Generalmente es un trabajo de esculpir el material. Uno tiene al principio una especie de piedra que empieza a cincelar y en un momento tiene que sacrificar cosas que le gustan mucho. Para hacer esta película yo dejé fuera un montón de escenas que me gustaban mucho, pero que atentaban contra su inteligibilidad, la paciencia del espectador o el pulso.

Muchas veces lo que pasa es que uno escribe 120 páginas de un guion. Entonces, antes de filmar, para ahorrar y recortar gastos, uno ya recorta previamente el material. Pero cuando uno lo recorta, cuando ya lo filmó, muchas veces lo que pasa es que quedan las huellas de ese material cortado, entonces se puede permitir cierta digresión. La película finalmente termina teniendo las huellas de ciertas digresiones, del funcionamiento de la comunidad, o escenas que no están tan apegadas a la trama, sino a la idea de que el espectador está entrando a un mundo desconocido. 

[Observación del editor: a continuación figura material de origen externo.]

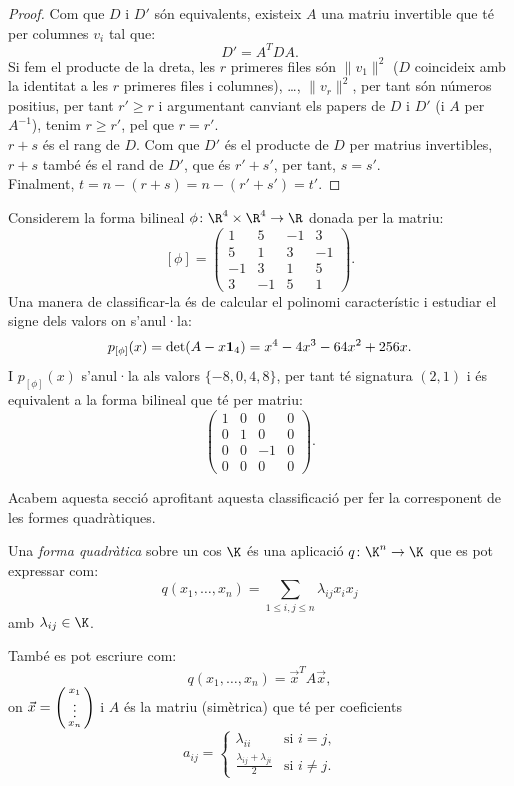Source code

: \begin{proof}
Com que $D$ i $D'$ són equivalents, existeix $A$ una matriu invertible que té per columnes $v_i$ tal que:
\[
D'=A^T D A.
\]
Si fem el producte de la dreta, les $r$ primeres files són $\|v_1\|^2$ ($D$ coincideix amb la identitat a les $r$ primeres files i columnes), \ldots, $\|v_r\|^2$, per tant són números positius, per tant $r'\geq r$ i argumentant canviant els papers de $D$ i $D'$ (i $A$ per $A^{-1}$), tenim $r\geq r'$, pel que $r=r'$.\\
$r+s$ és el rang de $D$. Com que $D'$ és el producte de $D$ per matrius invertibles, $r+s$ també és el rand de $D'$, que és $r'+s'$, per tant, $s=s'$.\\
Finalment, $t=n-(r+s)=n-(r'+s')=t'$.
\end{proof}
\begin{exemple}\label{exemple:class_form_bil}
Considerem la forma bilineal $\phi\colon \R^4\times\R^4\to\R$ donada per la matriu:
\[
[\phi]=\left(\begin{array}{rrrr}
1 & 5 & -1 & 3 \\
5 & 1 & 3 & -1 \\
-1 & 3 & 1 & 5 \\
3 & -1 & 5 & 1
\end{array}\right).
\]
Una manera de classificar-la és de calcular el polinomi característic i estudiar el signe dels valors on s'anul·la:
\[
p_{[\phi]}(x)=\det(A-x\mathbf{1}_4)=x^{4} - 4 x^{3} - 64 x^{2} + 256 x .
\]
I $p_{[\phi]}(x)$ s'anul·la als valors $\{-8,0,4,8\}$, per tant té signatura $(2,1)$ i és equivalent a la forma bilineal que té per matriu:
\[
\begin{pmatrix} 1 & 0 & 0 & 0 \\ 0 & 1 & 0 & 0 \\ 0 & 0 & -1 & 0 \\ 0 & 0 & 0 & 0 \end{pmatrix} .
\]
\end{exemple}

Acabem aquesta secció aprofitant aquesta classificació per fer la corresponent de les formes quadràtiques.

\begin{definicio}
Una \emph{forma quadràtica} sobre un cos $\K$ és una aplicació $q\colon \K^n\to \K$ que es pot expressar com:
\[
q(x_1, \dots , x_n)=\sum_{1\leq i , j \leq n} \lambda_{ij}x_i x_j
\]
amb $\lambda_{ij}\in \K$.

També es pot escriure com:
\[
q(x_1, \dots , x_n)= \vec x^T A \vec x ,
\]
on $\vec x=\left(\begin{smallmatrix}x_1 \\ \vdots \\ x_n\end{smallmatrix}\right)$ i $A$ és la matriu (simètrica) que té per coeficients
\[
a_{ij}=\begin{cases} \lambda_{ii} & \text{si $i=j$,} \\ \frac{\lambda_{ij}+\lambda_{ji}}{2} & \text{si $i\neq j$.}\end{cases}
\]
\end{definicio}


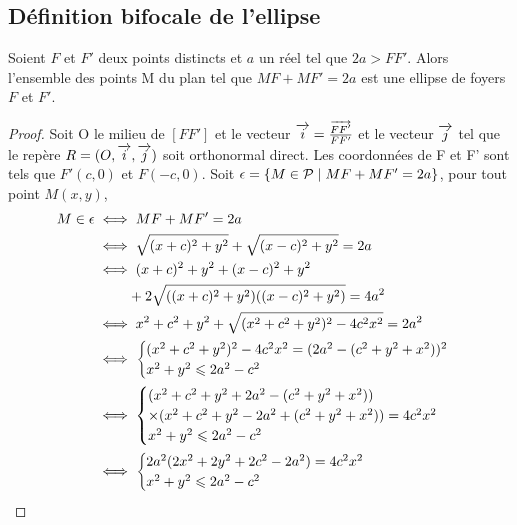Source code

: \subsection{Définition bifocale de l'ellipse}
\begin{prop}
  \label{prop:bifellipse}
  Soient \(F\) et \(F'\) deux points distincts et \(a\) un réel tel que
  \(2a>FF'\). Alors l'ensemble des points M du plan tel que \(MF + MF' = 2a\) est
  une ellipse de foyers \(F\) et \(F'\).
\end{prop}
\begin{proof}
  Soit O le milieu de \([FF']\) et le vecteur \(\overrightarrow{i} = \frac{\overrightarrow{FF'}}{FF'}\) et
  le vecteur \(\overrightarrow{j}\) tel que le repère \(R = (O,\overrightarrow{i},\overrightarrow{j})\) soit orthonormal direct. Les
  coordonnées de F et F' sont tels que \(F'(c, 0)\) et \(F(-c, 0)\). Soit
  \(\epsilon = \left\{M \in \mathcal{P}\mathrel{}\middle|\mathrel{}MF + MF' = 2a\right\}\), pour tout point \(M(x, y)\),
  \begin{align}
    M \in \epsilon & \iff MF + MF' = 2a \\
                   & \iff \sqrt{(x + c)^2 + y^2} + \sqrt{(x-c)^2 + y^2} = 2a \\
                   & \iff (x + c)^2 + y^2 + (x-c)^2 + y^2 \notag \\
                   & \phantom{\iff} + 2\sqrt{((x + c)^2 + y^2)((x-c)^2 + y^2)} = 4a^2
                   \label{eq:tag:1}\\
                   & \iff x^2 + c^2 + y^2 + \sqrt{(x^2 + c^2 + y^2)^2-4c^2x^2} = 2a^2\\
                   & \iff \begin{cases} (x^2 + c^2 + y^2)^2-4c^2x^2 =
                     (2a^2-(c^2 + y^2 + x^2))^2 \\ x^2 + y^2 \leqslant 2a^2
                   -c^2\\\end{cases}\\
                   & \iff \begin{cases} (x^2 + c^2 + y^2 + 2a^2-(c^2 + y^2 + x^2)) \\
                     \times (x^2 + c^2 + y^2 - 2a^2 + (c^2 + y^2 + x^2)) = 4c^2x^2  \\ x^2 + y^2
                   \leqslant 2a^2 -c^2\end{cases}\\
                   & \iff \begin{cases} 2a^2(2x^2 + 2y^2 + 2c^2-2a^2) = 4c^2x^2  \\
                   x^2 + y^2 \leqslant 2a^2 -c^2\end{cases}\\

\end{align}
\end{proof}
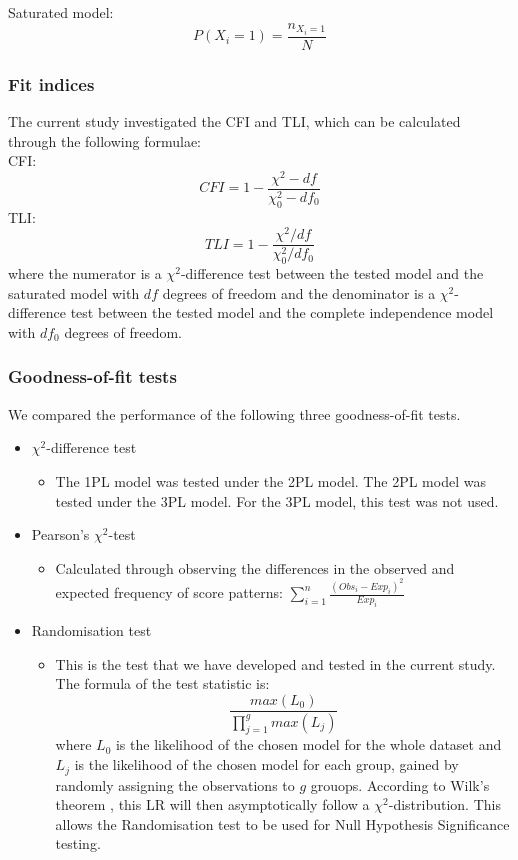\documentclass[Royal,sageapa,times,doublespace]{sagej}
\begin{document}
Saturated model:
\begin{equation}
P(X_i = 1) = \frac{n_{X_i = 1}}{N}
\end{equation}
\subsubsection{Fit indices} 
The current study investigated the CFI and TLI, which can be calculated through the following formulae: \\

CFI:
\begin{equation}
CFI = 1 - \frac{\chi^{2} - df}{\chi^{2}_{0} - df_0}
\end{equation}
TLI:
\begin{equation}
TLI = 1 - \frac{\chi^{2}/df}{\chi^{2}_{0}/df_0}
\end{equation}
where the numerator is a $\chi^2$-difference test between the tested model and the saturated model with $df$ degrees of freedom 
and the denominator is a $\chi^2$-difference test between the tested model and the complete independence model with $df_0$ degrees of freedom.

\subsubsection{Goodness-of-fit tests}

We compared the performance of the following three goodness-of-fit tests.
\begin{itemize}
\item{$\chi^2$-difference test}
	\begin{itemize}
	\item{The 1PL model was tested under the 2PL model. The 2PL model was tested under the 3PL model. For the 3PL model, this test was not used.}
	\end{itemize}
\item{Pearson's $\chi^2$-test}
	\begin{itemize}
	\item{Calculated through observing the differences in the observed and expected frequency of score patterns: $\sum_{i = 1}^{n}\frac{(Obs_i - Exp_i)^2}{Exp_i}$}
	\end{itemize}
\item{Randomisation test}
	\begin{itemize}
	\item{This is the test that we have developed and tested in the current study. The formula of the test statistic is:
	\begin{equation}
		\frac{max(L_0)}{\prod_{j = 1}^g max(L_j)}
	\end{equation} where $L_0$ is the likelihood of the chosen model for the whole dataset and $L_j$ is the likelihood of the chosen model for each group, gained by randomly assigning the observations to $g$ grouops. According to Wilk's theorem \cite{willkth}, this LR will then asymptotically follow a $\chi^2$-distribution. This allows the Randomisation test to be used for Null Hypothesis Significance testing.} 
	\end{itemize}
\end{itemize}
\end{document}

La película demanda un espectador activo. ¿Cómo la pensaste desde la construcción de audiencia?

El desafío más grande —y es algo que había ensayado con Mauro, mi primera película— es esta idea de que el espectador está entrando a un mundo desconocido y que cada escena tiene una especie de dosificación un poco homeopática de la información. Es reducir lo que la escena puede contar al mínimo, cómo el espectador se va a llevar la sensación de que hay un conflicto con la Policía. La idea de que hay un conflicto. Hay unas personas que trabajan de algo, aparentemente es al margen de la ley. Entonces, al final de una secuencia, el espectador probablemente se lleve una pequeña información. 

Para la forma homogénea que tienen las películas de plataforma es una ambición un poco grande. Porque el espectador avanza a tientas, pero a los 20 minutos de película probablemente tenga los elementos para poder avanzar solo con la película. Esa es la principal apuesta y desafío de la película: que sea un cine de la experiencia más que de la información. Es algo que discutíamos con el equipo de programación, tenían miedo de si esos primeros 20 o 30 minutos no iban a expulsar al espectador hasta que tenga todas las herramientas. Yo creo que es un ejercicio que me gustaría seguir experimentando.